The custom-built, non-invasive cameras were attached to eight wild dusky dolphins (Lagenorhynchus obscurus) off the coast of Kaikoura, New Zealand. Nearly nine hours of footage has captured intimate and rarely-seen moments, including mother-calf interactions, playing with kelp, and flipper-rubbing – the dolphin equivalent of hand-holding.
“We’re currently diving deep into the analysis of the footage, looking at social behaviour, hunting strategies, and diving physiology,” says Dr Gabriel Machovsky-Capuska, an ecologist at the University of Sydney’s Charles Perkins Centre.
The new technique, reported in the journal Marine Biology, will provide scientists with exceptional insight into the lives of marine animals compared to traditional above-water monitoring.
“From the surface, researchers can only see about 10 per cent of what is going on in an animal’s life,” said lead author Dr Heidi Pearson, a marine biologist from the University of Alaska Southeast. “With these video cameras, we can ‘see’ from the animals’ perspective and begin to understand the challenges they face as they move throughout their habitat.”
Dusky dolphins photographed by Heidi Pearson during the dolphin tagging work. Photo taken under DOC permit 37696-MAR.
High-tech video cams needed for swift swimmers
A multidisciplinary team of scientists and engineers worked together to develop the camera technology and deploy it – a feat that has previously eluded even the best wildlife documentary makers, due to the speedy nature of cetaceans.
“One challenge of doing this research on small and fast animals like dusky dolphins is that there is limited surface area on the dolphin’s body for tag attachment, so there’s only a small window of time to actually deploy the tag as the dolphin swims past,” exlpained Dr Peter Jones, an engineer from the University of Sydney.
The cameras were attached to the dolphins with suction cups. They eventually fall off and float to the surface, where they can be recovered thanks to satellite transmitters.
According to Gabriel, the dolphins were largely unaffected by the cameras. “The method is non-invasive, which is really important,” he said. In contrast, dive teams can interfere with or influence dolphins’ natural behaviour – think reality TV participants over-acting in front of the camera.

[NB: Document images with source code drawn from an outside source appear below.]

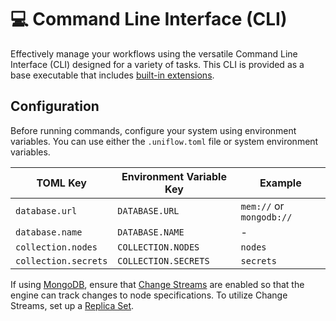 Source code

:# 💻 Command Line Interface (CLI)

Effectively manage your workflows using the versatile Command Line Interface (CLI) designed for a variety of tasks. This CLI is provided as a base executable that includes [built-in extensions](../ext/README.md).

## Configuration

Before running commands, configure your system using environment variables. You can use either the `.uniflow.toml` file or system environment variables.

| TOML Key              | Environment Variable Key  | Example                    |
|-----------------------|----------------------------|----------------------------|
| `database.url`        | `DATABASE.URL`             | `mem://` or `mongodb://`   |
| `database.name`       | `DATABASE.NAME`            | -                          |
| `collection.nodes`    | `COLLECTION.NODES`         | `nodes`                    |
| `collection.secrets`  | `COLLECTION.SECRETS`       | `secrets`                  |

If using [MongoDB](https://www.mongodb.com/), ensure that [Change Streams](https://www.mongodb.com/docs/manual/changeStreams/) are enabled so that the engine can track changes to node specifications. To utilize Change Streams, set up a [Replica Set](https://www.mongodb.com/docs/manual/replication/#std-label-replication).
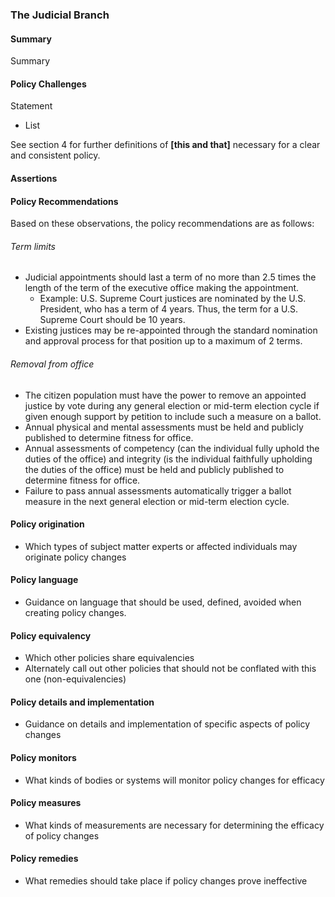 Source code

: ### The Judicial Branch

#### Summary
Summary

#### Policy Challenges
Statement

- List

See section 4 for further definitions of **[this and that]** necessary for a clear and consistent policy.

#### Assertions 

#### Policy Recommendations
Based on these observations, the policy recommendations are as follows:

###### Term limits
- Judicial appointments should last a term of no more than 2.5 times the length of the term of the executive office making the appointment.
    - Example: U.S. Supreme Court justices are nominated by the U.S. President, who has a term of 4 years.  Thus, the term for a U.S. Supreme Court should be 10 years.
- Existing justices may be re-appointed through the standard nomination and approval process for that position up to a maximum of 2 terms.

###### Removal from office
- The citizen population must have the power to remove an appointed justice by vote during any general election or mid-term election cycle if given enough support by petition to include such a measure on a ballot.
- Annual physical and mental assessments must be held and publicly published to determine fitness for office.
- Annual assessments of competency (can the individual fully uphold the duties of the office) and integrity (is the individual faithfully upholding the duties of the office) must be held and publicly published to determine fitness for office.
- Failure to pass annual assessments automatically trigger a ballot measure in the next general election or mid-term election cycle.


#### Policy origination
- Which types of subject matter experts or affected individuals may originate policy changes

#### Policy language
- Guidance on language that should be used, defined, avoided when creating policy changes.

#### Policy equivalency
- Which other policies share equivalencies
- Alternately call out other policies that should not be conflated with this one (non-equivalencies)

#### Policy details and implementation
- Guidance on details and implementation of specific aspects of policy changes

#### Policy monitors 
- What kinds of bodies or systems will monitor policy changes for efficacy

#### Policy measures
- What kinds of measurements are necessary for determining the efficacy of policy changes

#### Policy remedies
- What remedies should take place if policy changes prove ineffective 

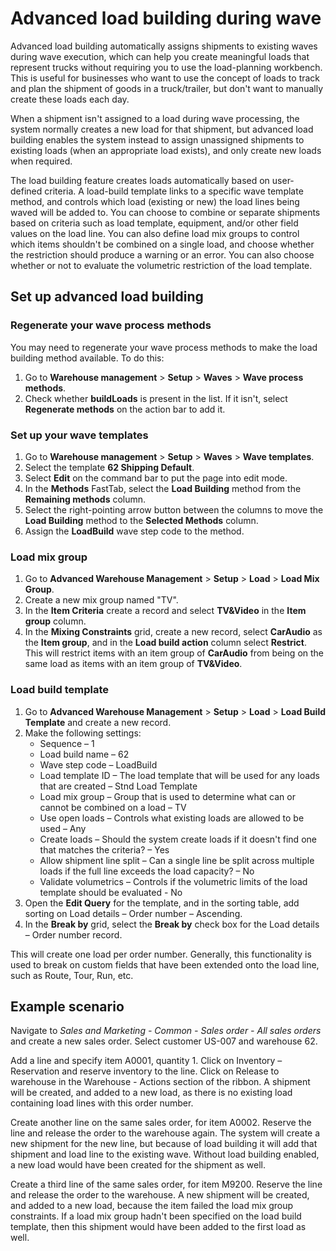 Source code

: # Advanced load building during wave

Advanced load building automatically assigns shipments to existing waves during wave execution, which can help you create meaningful loads that represent trucks without requiring you to use the load-planning workbench. This is useful for businesses who want to use the concept of loads to track and plan the shipment of goods in a truck/trailer, but don't want to manually create these loads each day.

When a shipment isn't assigned to a load during wave processing, the system normally creates a new load for that shipment, but advanced load building enables the system instead to assign unassigned shipments to existing loads (when an appropriate load exists), and only create new loads when required.

The load building feature creates loads automatically based on user-defined criteria. A load-build template links to a specific wave template method, and controls which load (existing or new) the load lines being waved will be added to. You can choose to combine or separate shipments based on criteria such as load template, equipment, and/or other field values on the load line. You can also define load mix groups to control which items shouldn't be combined on a single load, and choose whether the restriction should produce a warning or an error. You can also choose whether or not to evaluate the volumetric restriction of the load template.

## Set up advanced load building

### Regenerate your wave process methods

You may need to regenerate your wave process methods to make the load building method available. To do this:

1. Go to **Warehouse management** > **Setup** > **Waves** > **Wave process methods**.
2. Check whether **buildLoads** is present in the list. If it isn't, select **Regenerate methods** on the action bar to add it.

<!-- KFM: I don't see buildLoads here. Should we list some prerequisites that I might be missing? -->

### Set up your wave templates

1. Go to **Warehouse management** > **Setup** >  **Waves** > **Wave templates**.
1. Select the template **62 Shipping Default**.
1. Select **Edit** on the command bar to put the page into edit mode.
1. In the **Methods** FastTab, select the **Load Building** method from the **Remaining methods** column.
1. Select the right-pointing arrow button between the columns to move the **Load Building** method to the **Selected Methods** column.
1. Assign the **LoadBuild** wave step code to the method.

<!-- KFM: 

* Is it always "62 Shipping Default" that users should choose, or is that just an example? What is this template for?
* I don't see the **Load Building** method here. 
* What is a "wave step code" and how do I assign this?
* It's a bit tricky to go into edit mode, but I suppose that's standard for SCM. Should we provide full details or assume the user is used to this?

 -->

### Load mix group

1. Go to **Advanced Warehouse Management** > **Setup** >  **Load** > **Load Mix Group**.
1. Create a new mix group named "TV".
1. In the **Item Criteria** create a record and select **TV&Video** in the **Item group** column.
1. In the **Mixing Constraints** grid, create a new record, select **CarAudio** as the **Item group**, and in the **Load build action** column select **Restrict**. This will restrict items with an item group of **CarAudio** from being on the same load as items with an item group of **TV&Video**.

<!-- KFM: This seems like an example based on sample data. Shouldn't we make this more generic? I don't have **Advanced Warehouse Management**--I must be missing something here. -->

### Load build template

1. Go to **Advanced Warehouse Management** > **Setup** >  **Load** > **Load Build Template** and create a new record.
1. Make the following settings:
    - Sequence – 1
    - Load build name – 62
    - Wave step code – LoadBuild
    - Load template ID – The load template that will be used for any loads that are created – Stnd Load Template
    - Load mix group – Group that is used to determine what can or cannot be combined on a load – TV
    - Use open loads – Controls what existing loads are allowed to be used – Any
    - Create loads – Should the system create loads if it doesn't find one that matches the criteria? – Yes
    - Allow shipment line split – Can a single line be split across multiple loads if the full line exceeds the load capacity? – No
    - Validate volumetrics – Controls if the volumetric limits of the load template should be evaluated - No
1. Open the **Edit Query** for the template, and in the sorting table, add sorting on Load details – Order number – Ascending.
1. In the **Break by** grid, select the **Break by** check box for the Load details – Order number record.

This will create one load per order number. Generally, this functionality is used to break on custom fields that have been extended onto the load line, such as Route, Tour, Run, etc.

## Example scenario

<!-- Add intro. What does this scenario demonstrate? What will we do here? -->

Navigate to _Sales and Marketing_ _-_ _Common - Sales order - All sales orders_ and create a new sales order. Select customer US-007 and warehouse 62.

<!-- KFM: I can't find this path--maybe "common" doesn't exist? Where does this sample data come from? -->

Add a line and specify item A0001, quantity 1. Click on Inventory – Reservation and reserve inventory to the line. Click on Release to warehouse in the Warehouse _-_ Actions section of the ribbon. A shipment will be created, and added to a new load, as there is no existing load containing load lines with this order number.

<!-- KFM: When I click on **Add line**, nothing happens. How do I specify an "item"? I don't see any of these settings here. -->


Create another line on the same sales order, for item A0002. Reserve the line and release the order to the warehouse again. The system will create a new shipment for the new line, but because of load building it will add that shipment and load line to the existing wave. Without load building enabled, a new load would have been created for the shipment as well.

Create a third line of the same sales order, for item M9200. Reserve the line and release the order to the warehouse. A new shipment will be created, and added to a new load, because the item failed the load mix group constraints. If a load mix group hadn't been specified on the load build template, then this shipment would have been added to the first load as well.
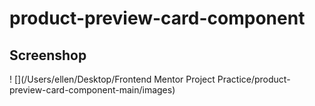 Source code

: # product-preview-card-component
## Screenshop
! [](/Users/ellen/Desktop/Frontend Mentor Project Practice/product-preview-card-component-main/images)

The custom-made cameras were attached to the dolphins using suction cups, and recovered from the water using GPS after they'd fallen off. (Image: supplied)
New filming technique has far-reaching implications
The novel insights gained through this filming technique have the potential to inform us about more than just dolphin behaviour.

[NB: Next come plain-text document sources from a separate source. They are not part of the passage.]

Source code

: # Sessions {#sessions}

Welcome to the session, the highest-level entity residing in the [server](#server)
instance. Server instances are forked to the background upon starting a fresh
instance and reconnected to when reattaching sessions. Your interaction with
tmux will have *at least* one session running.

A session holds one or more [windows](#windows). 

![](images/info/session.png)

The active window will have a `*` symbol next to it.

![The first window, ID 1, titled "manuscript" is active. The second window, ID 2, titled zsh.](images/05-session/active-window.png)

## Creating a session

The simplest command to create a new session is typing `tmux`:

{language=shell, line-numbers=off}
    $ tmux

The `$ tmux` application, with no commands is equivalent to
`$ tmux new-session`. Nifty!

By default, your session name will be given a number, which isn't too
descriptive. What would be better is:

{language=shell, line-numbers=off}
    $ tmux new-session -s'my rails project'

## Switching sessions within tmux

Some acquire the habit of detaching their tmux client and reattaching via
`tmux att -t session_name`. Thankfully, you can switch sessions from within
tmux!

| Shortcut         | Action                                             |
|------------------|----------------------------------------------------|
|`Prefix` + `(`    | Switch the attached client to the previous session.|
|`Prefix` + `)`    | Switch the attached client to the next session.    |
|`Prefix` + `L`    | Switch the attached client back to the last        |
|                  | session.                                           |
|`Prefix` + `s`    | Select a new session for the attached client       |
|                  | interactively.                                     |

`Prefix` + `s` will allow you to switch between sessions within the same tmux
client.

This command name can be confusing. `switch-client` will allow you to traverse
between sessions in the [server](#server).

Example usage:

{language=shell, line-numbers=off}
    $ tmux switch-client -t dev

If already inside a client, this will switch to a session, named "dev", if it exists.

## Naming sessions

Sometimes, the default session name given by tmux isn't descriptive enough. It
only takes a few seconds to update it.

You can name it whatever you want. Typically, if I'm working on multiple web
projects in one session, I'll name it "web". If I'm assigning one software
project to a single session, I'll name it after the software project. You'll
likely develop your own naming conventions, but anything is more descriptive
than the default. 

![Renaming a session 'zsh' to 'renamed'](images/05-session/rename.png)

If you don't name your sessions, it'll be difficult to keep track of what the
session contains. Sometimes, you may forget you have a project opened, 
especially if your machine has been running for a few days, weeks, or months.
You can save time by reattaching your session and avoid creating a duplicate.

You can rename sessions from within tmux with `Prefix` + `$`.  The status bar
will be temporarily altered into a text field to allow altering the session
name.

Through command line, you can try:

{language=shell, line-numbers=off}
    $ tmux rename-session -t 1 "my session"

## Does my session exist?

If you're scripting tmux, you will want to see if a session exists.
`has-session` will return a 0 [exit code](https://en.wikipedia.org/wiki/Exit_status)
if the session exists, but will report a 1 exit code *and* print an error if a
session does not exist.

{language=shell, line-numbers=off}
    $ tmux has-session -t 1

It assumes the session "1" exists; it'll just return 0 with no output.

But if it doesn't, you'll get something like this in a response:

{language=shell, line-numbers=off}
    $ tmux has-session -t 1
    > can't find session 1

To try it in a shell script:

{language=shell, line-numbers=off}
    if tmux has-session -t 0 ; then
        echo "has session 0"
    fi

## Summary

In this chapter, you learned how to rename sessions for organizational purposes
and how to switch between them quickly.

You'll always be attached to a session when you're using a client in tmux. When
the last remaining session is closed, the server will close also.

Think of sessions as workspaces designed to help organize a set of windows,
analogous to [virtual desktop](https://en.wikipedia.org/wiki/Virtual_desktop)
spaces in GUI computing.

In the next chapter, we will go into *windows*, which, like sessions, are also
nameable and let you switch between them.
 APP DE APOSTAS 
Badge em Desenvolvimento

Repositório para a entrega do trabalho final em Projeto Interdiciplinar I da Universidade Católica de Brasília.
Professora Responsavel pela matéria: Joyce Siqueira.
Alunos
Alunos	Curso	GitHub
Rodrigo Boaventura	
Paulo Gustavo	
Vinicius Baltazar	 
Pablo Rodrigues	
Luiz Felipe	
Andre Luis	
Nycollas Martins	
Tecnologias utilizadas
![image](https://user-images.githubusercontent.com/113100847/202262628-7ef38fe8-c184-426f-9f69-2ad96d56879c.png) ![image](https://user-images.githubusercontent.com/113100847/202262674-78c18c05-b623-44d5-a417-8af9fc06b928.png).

The research team believes it will influence conservation of marine animals and future management strategies. “In marine areas subjected to high degrees of human disturbance such as shipping or coastal development, the ability to collect data from the animal’s perspective will be critical in understanding how and to what extent these stressors affect an animal’s ability to feed, mate, and raise young,” said Heidi.
The filming technique will also help us understand the health of the seafood we like to eat. “Dolphins are marine top predators that are considered biomonitors of marine environments,” Gabriel explained. “Gaining a better understanding of their lives will help us to better comprehend the health of marine environments, including prey species like fish and squid that are highly consumed by humans.”
The research team plan to deploy their cutting-edge cameras on a variety of marine predators, such as cetaceans and sharks.
“This is just the tip of the iceberg,” said Gabriel. “If you’d told me twenty years ago that we’d be able to deploy cameras and understand animals from their own perspective like this, I would have been blown away.”
This work was funded by a National Geographic Society/Waitt Fund Grant and the Encounter Foundation.